C’est pop, c’est coloré, c’est dans l’air du temps : comme ces tubes qui tournent en boucle pendant un été, et portent à jamais en eux le souvenir nostalgique d’un passé révolu, Les Reines du drame d’Alexis Langlois nous laisse en tête des hectolitres de paillettes et quelques chansons façon scies, qui nous reviennent sur les lèvres à la moindre occasion. Le plus emblématique, « Pas touche », réunit en trois minutes tous les motifs du film, dont il offre un résumé virevoltant. Vraie fausse mièvrerie, curseurs poussés à fond, sens du rythme et du style.
Partant de là, deux solutions : comme le dit en préambule le personnage interprété par Bilal Hassani (dans un rôle qui élève l’autodérision au rang d’art), si l’on n’aime pas les drames qui en font des tonnes, mieux vaut passer son chemin. Mais si on est friand de romantisme débridé, de sentiments sans cesse exacerbés, et d’une grosse louche de n’importe quoi, il ne faut surtout pas rater ce film pour lequel le « too much » est une raison d’être.

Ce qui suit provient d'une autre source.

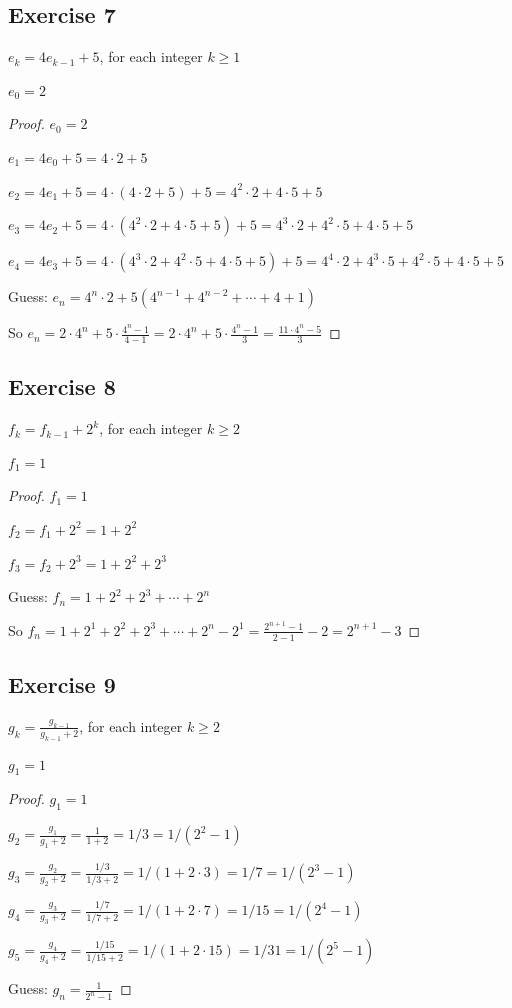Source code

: \documentclass[14pt]{extarticle}
\newcommand{\dps}{\displaystyle}
\begin{document}
\subsection{Exercise 7}
\(e_k = 4e_{k-1} + 5\), for each integer \(k \geq 1\)

\(e_0 = 2\)

\begin{proof}
\(e_0 = 2\)

\(e_1 = 4e_0 + 5 = 4 \cdot 2 + 5\)

\(e_2 = 4e_1 + 5 = 4 \cdot (4 \cdot 2 + 5) + 5 = 4^2 \cdot 2 + 4 \cdot 5 + 5\)

\(e_3 = 4e_2 + 5 = 4 \cdot (4^2 \cdot 2 + 4 \cdot 5 + 5) + 5 = 4^3 \cdot 2 + 4^2 \cdot 5 + 4 \cdot 5 + 5\)

\(e_4 = 4e_3 + 5 = 4 \cdot (4^3 \cdot 2 + 4^2 \cdot 5 + 4 \cdot 5 + 5) + 5 
= 4^4 \cdot 2 + 4^3 \cdot 5 + 4^2 \cdot 5 + 4 \cdot 5 + 5\)

Guess: \(e_n = 4^n \cdot 2 + 5(4^{n-1} + 4^{n-2} + \cdots + 4 + 1)\)

So \(\dps e_n = 2 \cdot 4^n + 5 \cdot \frac{4^n - 1}{4-1} = 2 \cdot 4^n + 5 \cdot \frac{4^n - 1}{3} = \frac{11 \cdot 4^n - 5}{3}\)
\end{proof}

\subsection{Exercise 8}
\(f_k = f_{k-1} + 2^k\), for each integer \(k \geq 2\)

\(f_1 = 1\)

\begin{proof}
\(f_1 = 1\)

\(f_2 = f_1 + 2^2 = 1 + 2^2\)

\(f_3 = f_2 + 2^3 = 1 + 2^2 + 2^3\)

Guess: \(f_n = 1 + 2^2 + 2^3 + \cdots + 2^n\)

So \(f_n = 1 + 2^1 + 2^2 + 2^3 + \cdots + 2^n - 2^1 = \dps\frac{2^{n+1}-1}{2-1} - 2 = 2^{n+1} - 3\)
\end{proof}

\subsection{Exercise 9}
\(g_k = \dps \frac{g_{k-1}}{g_{k-1} + 2}\), for each integer \(k \geq 2\)

\(g_1 = 1\)

\begin{proof}
\(g_1 = 1\)

\(g_2 = \dps \frac{g_1}{g_1 + 2} = \frac{1}{1 + 2} = 1/3 = 1/(2^2 - 1)\)

\(g_3 = \dps \frac{g_2}{g_2 + 2} = \frac{1/3}{1/3 + 2} = 1/(1 + 2 \cdot 3) = 1 / 7 = 1 / (2^3 - 1)\)

\(g_4 = \dps \frac{g_3}{g_3 + 2} = \frac{1/7}{1/7 + 2} = 1/(1 + 2 \cdot 7) = 1/15 = 1 / (2^4 - 1)\)

\(g_5 = \dps \frac{g_4}{g_4 + 2} = \frac{1/15}{1/15 + 2} = 1/(1 + 2 \cdot 15) = 1/31 = 1 / (2^5 - 1)\)

Guess: \(\dps g_n = \frac{1}{2^n - 1}\)
\end{proof}
\end{document}
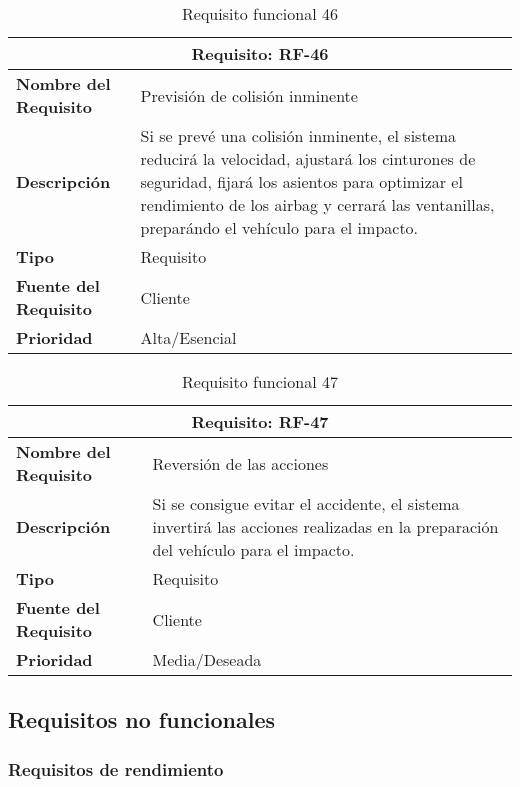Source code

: \begin{table}[H]
\begin{center}
\begin{tabular}{p{} p{7cm}}
\multicolumn{2}{c}{\textbf{Requisito: RF-46} } \\
\hline \hline
\textbf{Nombre del Requisito} & Previsión de colisión inminente\\
\hline
\textbf{Descripción} &  Si se prevé una colisión inminente, el sistema reducirá la velocidad, ajustará los cinturones de seguridad, fijará los asientos para optimizar el rendimiento de los airbag y cerrará las ventanillas, preparándo el vehículo para el impacto.\\
\hline
\textbf{Tipo} & Requisito  \\
\hline
\textbf{Fuente del Requisito} & Cliente  \\
\hline
\textbf{Prioridad} & Alta/Esencial \\ \hline
\end{tabular}
\caption{Requisito funcional 46}
\label{tab:RF-46}
\end{center}
\end{table}

\begin{table}[H]
\begin{center}
\begin{tabular}{p{} p{7cm}}
\multicolumn{2}{c}{\textbf{Requisito: RF-47} } \\
\hline \hline
\textbf{Nombre del Requisito} & Reversión de las acciones\\
\hline
\textbf{Descripción} &  Si se consigue evitar el accidente, el sistema invertirá las acciones realizadas en la preparación del vehículo para el impacto.\\
\hline
\textbf{Tipo} & Requisito  \\
\hline
\textbf{Fuente del Requisito} & Cliente  \\
\hline
\textbf{Prioridad} & Media/Deseada \\ \hline
\end{tabular}
\caption{Requisito funcional 47}
\label{tab:RF-47}
\end{center}
\end{table}


\subsection{Requisitos no funcionales}

\subsubsection{Requisitos de rendimiento}


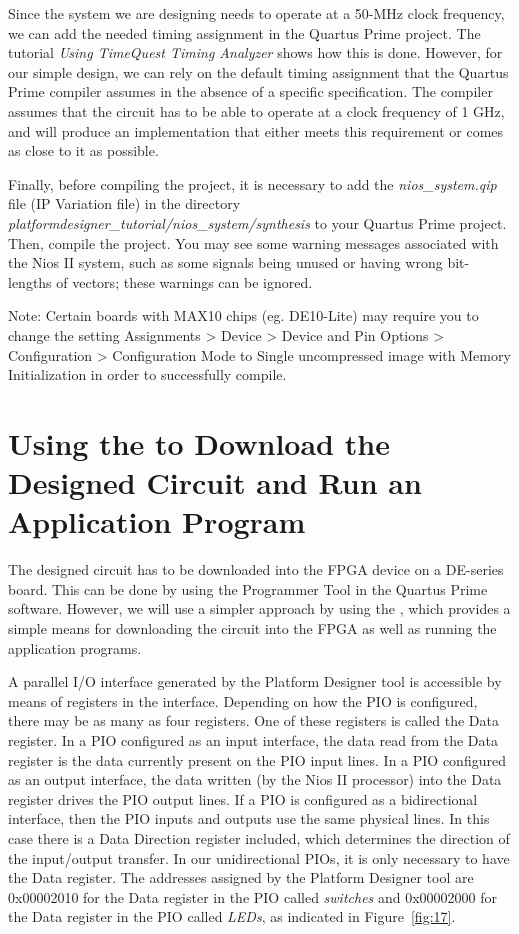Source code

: \documentclass[11pt, twoside, pdftex]{article}
\begin{document}
Since the system we are designing needs to operate at a 50-MHz clock
frequency, we can add the needed timing assignment in the Quartus Prime project.
The tutorial {\it Using TimeQuest Timing Analyzer} shows how this is done.
However, for our simple design, we can rely on the default timing assignment that the Quartus Prime
compiler assumes in the absence of a specific specification. The compiler assumes that the circuit
has to be able to operate at a clock frequency of 1 GHz, and will produce an implementation
that either meets this requirement or comes as close to it as possible.

Finally, before compiling the project, it is necessary to add the {\it nios\_system.qip}
file (IP Variation file) in the directory 
{\it platformdesigner\_tutorial/nios\_system/synthesis} to your Quartus Prime project.
Then, compile the project.
You may see some warning messages associated with
the Nios II system, such as some signals being unused or having wrong bit-lengths of vectors; 
these warnings can be ignored.

Note: Certain boards with MAX10 chips (eg. DE10-Lite) may require you to change the setting
{\sf Assignments > Device > Device and Pin Options > Configuration > Configuration Mode} to 
{\sf Single uncompressed image with Memory Initialization} in order to successfully compile.

\section{Using the \productNameMed{} to Download the Designed Circuit and Run an Application Program}

The designed circuit has to be downloaded into the FPGA device on a DE-series board. 
This can be done by using the Programmer Tool in the Quartus Prime software. 
However, we will use a simpler approach by using the \productNameMed{}, 
which provides a simple means for downloading
the circuit into the FPGA as well as running the application programs.

A parallel I/O interface generated by the Platform Designer tool is accessible by means of registers
in the interface. Depending on how the PIO is configured, there may be as many as
four registers. One of these registers is called the Data register. 
In a PIO configured as an input interface, the data read from the Data register is
the data currently present on the PIO input lines.
In a PIO configured as an output interface, the data written (by the Nios II processor)
into the Data register drives the PIO output lines.
If a PIO is configured as a bidirectional interface, then the PIO inputs and outputs
use the same physical lines. In this case there is a Data Direction register included,
which determines the direction of the input/output transfer.
In our unidirectional PIOs, it is only necessary to have the Data register.
The addresses assigned by the Platform Designer tool are 0x00002010 for the Data register in
the PIO called {\it switches} and 0x00002000 for the Data register in the PIO called {\it LEDs},
as indicated in Figure~\ref{fig:17}.
\end{document}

Il faut dire qu’Alexis Langlois est loin d’en être à son coup d’essai dans le genre. Ses courts métrages, parmi lesquels les inénarrables De la terreur, mes sœurs ou À ton âge le chagrin c’est vite passé, revendiquaient déjà un goût certain pour le pastiche, l’outrance et la provocation. Chantre d’un cinéma queer qui ne s’excuse pas d’exister, il s’approprie les codes du mélodrame ou de la comédie romantique et/ou musicale pour mieux les dépoussiérer.
Pour Les Reines du drame, il transpose son univers et ses motifs favoris dans un format long qui peut parfois sembler très, très long, mais qui assume ses excès en tout genre et se joue des clichés avec une audace salutaire. Le sujet du film tient sur un post-it : une histoire d’amour exaltée entre deux jeunes chanteuses des années 2000 que tout semble pourtant opposer, sur fond de parodie de télé-réalité.

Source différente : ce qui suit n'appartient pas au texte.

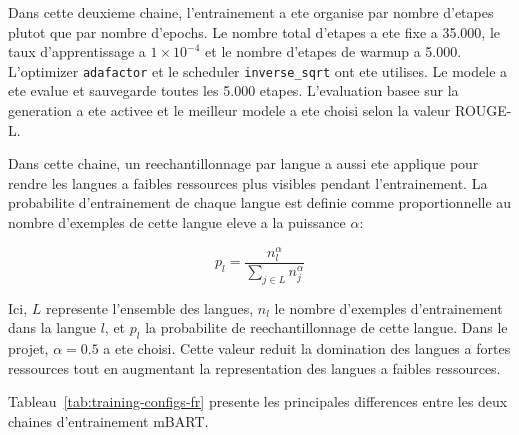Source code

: Dans cette deuxieme chaine, l'entrainement a ete organise par nombre d'etapes plutot que par nombre d'epochs. Le nombre total d'etapes a ete fixe a 35.000, le taux d'apprentissage a $1 \times 10^{-4}$ et le nombre d'etapes de warmup a 5.000. L'optimizer \texttt{adafactor} et le scheduler \texttt{inverse\_sqrt} ont ete utilises. Le modele a ete evalue et sauvegarde toutes les 5.000 etapes. L'evaluation basee sur la generation a ete activee et le meilleur modele a ete choisi selon la valeur ROUGE-L.

Dans cette chaine, un reechantillonnage par langue a aussi ete applique pour rendre les langues a faibles ressources plus visibles pendant l'entrainement. La probabilite d'entrainement de chaque langue est definie comme proportionnelle au nombre d'exemples de cette langue eleve a la puissance $\alpha$:

\begin{equation}
p_l = \frac{n_l^{\alpha}}{\sum_{j \in L} n_j^{\alpha}}
\label{eq:language-smoothing-fr}
\end{equation}

Ici, $L$ represente l'ensemble des langues, $n_l$ le nombre d'exemples d'entrainement dans la langue $l$, et $p_l$ la probabilite de reechantillonnage de cette langue. Dans le projet, $\alpha=0.5$ a ete choisi. Cette valeur reduit la domination des langues a fortes ressources tout en augmentant la representation des langues a faibles ressources.

Tableau~\ref{tab:training-configs-fr} presente les principales differences entre les deux chaines d'entrainement mBART.

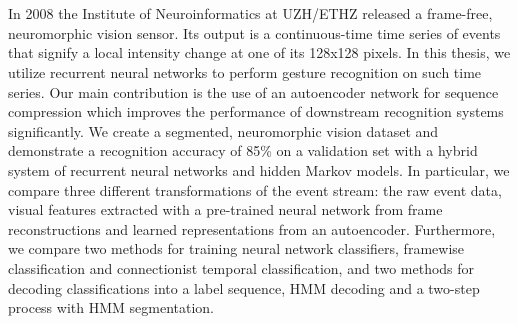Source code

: \chapter{\abstractname}

In 2008 the Institute of Neuroinformatics at UZH/ETHZ released a frame-free,
neuromorphic vision sensor. Its output is a continuous-time time series of
events that signify a local intensity change at one of its 128x128 pixels. In
this thesis, we utilize recurrent neural networks to perform gesture recognition
on such time series. Our main contribution is the use of an autoencoder network
for sequence compression which improves the performance of downstream
recognition systems significantly. We create a segmented, neuromorphic vision
dataset and demonstrate a recognition accuracy of 85\% on a validation set with
a hybrid system of recurrent neural networks and hidden Markov models. In
particular, we compare three different transformations of the event stream: the
raw event data, visual features extracted with a pre-trained neural network from
frame reconstructions and learned representations from an autoencoder.
Furthermore, we compare two methods for training neural network classifiers,
framewise classification and connectionist temporal classification, and two
methods for decoding classifications into a label sequence, HMM decoding and a
two-step process with HMM segmentation.
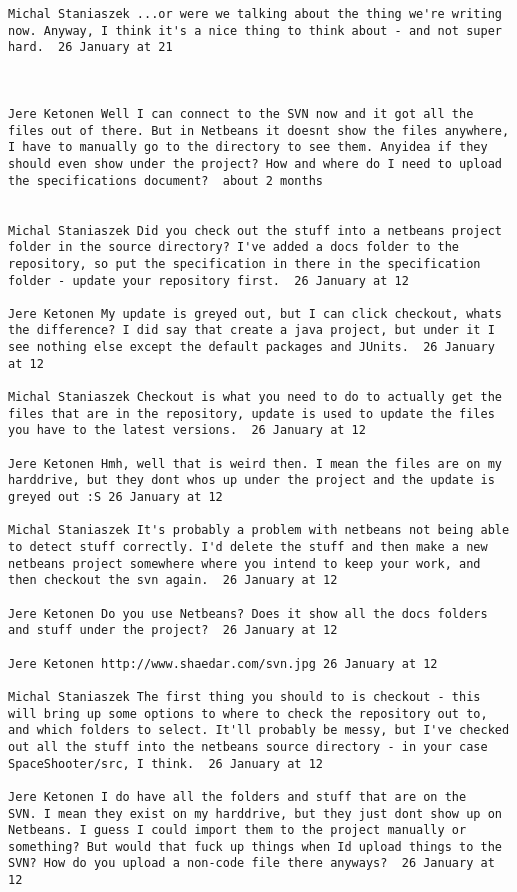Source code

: \begin{verbatim}
Michal Staniaszek ‎...or were we talking about the thing we're writing
now. Anyway, I think it's a nice thing to think about - and not super
hard.  26 January at 21



Jere Ketonen Well I can connect to the SVN now and it got all the
files out of there. But in Netbeans it doesnt show the files anywhere,
I have to manually go to the directory to see them. Anyidea if they
should even show under the project? How and where do I need to upload
the specifications document?  about 2 months 
 

Michal Staniaszek Did you check out the stuff into a netbeans project
folder in the source directory? I've added a docs folder to the
repository, so put the specification in there in the specification
folder - update your repository first.  26 January at 12

Jere Ketonen My update is greyed out, but I can click checkout, whats
the difference? I did say that create a java project, but under it I
see nothing else except the default packages and JUnits.  26 January
at 12

Michal Staniaszek Checkout is what you need to do to actually get the
files that are in the repository, update is used to update the files
you have to the latest versions.  26 January at 12

Jere Ketonen Hmh, well that is weird then. I mean the files are on my
harddrive, but they dont whos up under the project and the update is
greyed out :S 26 January at 12

Michal Staniaszek It's probably a problem with netbeans not being able
to detect stuff correctly. I'd delete the stuff and then make a new
netbeans project somewhere where you intend to keep your work, and
then checkout the svn again.  26 January at 12

Jere Ketonen Do you use Netbeans? Does it show all the docs folders
and stuff under the project?  26 January at 12

Jere Ketonen http://www.shaedar.com/svn.jpg 26 January at 12

Michal Staniaszek The first thing you should to is checkout - this
will bring up some options to where to check the repository out to,
and which folders to select. It'll probably be messy, but I've checked
out all the stuff into the netbeans source directory - in your case
SpaceShooter/src, I think.  26 January at 12

Jere Ketonen I do have all the folders and stuff that are on the
SVN. I mean they exist on my harddrive, but they just dont show up on
Netbeans. I guess I could import them to the project manually or
something? But would that fuck up things when Id upload things to the
SVN? How do you upload a non-code file there anyways?  26 January at
12


\end{verbatim}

Mais si les montagnes émotionnelles traversées par les personnages nous évoquent irrémédiablement Les Feux de l’amour (et Alexis Langlois revendique d’ailleurs de puiser une partie de son inspiration dans la pop culture télévisuelle), ce sont surtout les chansons créées pour le film qui en font tout le sel (« Pas touche », donc, mais aussi « Go musclée », « Bikeuse amoureuse » ou encore « Fistée jusqu’au coeur »). Le tout sublimé par un casting 5 étoiles qui en jette, d’Asia Argento à Alma Jodorowsky en passant par Raya Martigny et Dustin Muchuwitz, sans oublier les deux rôles titres Louiza Aura et Gio Ventura et Rebeka Warrior et Yelle à la musique.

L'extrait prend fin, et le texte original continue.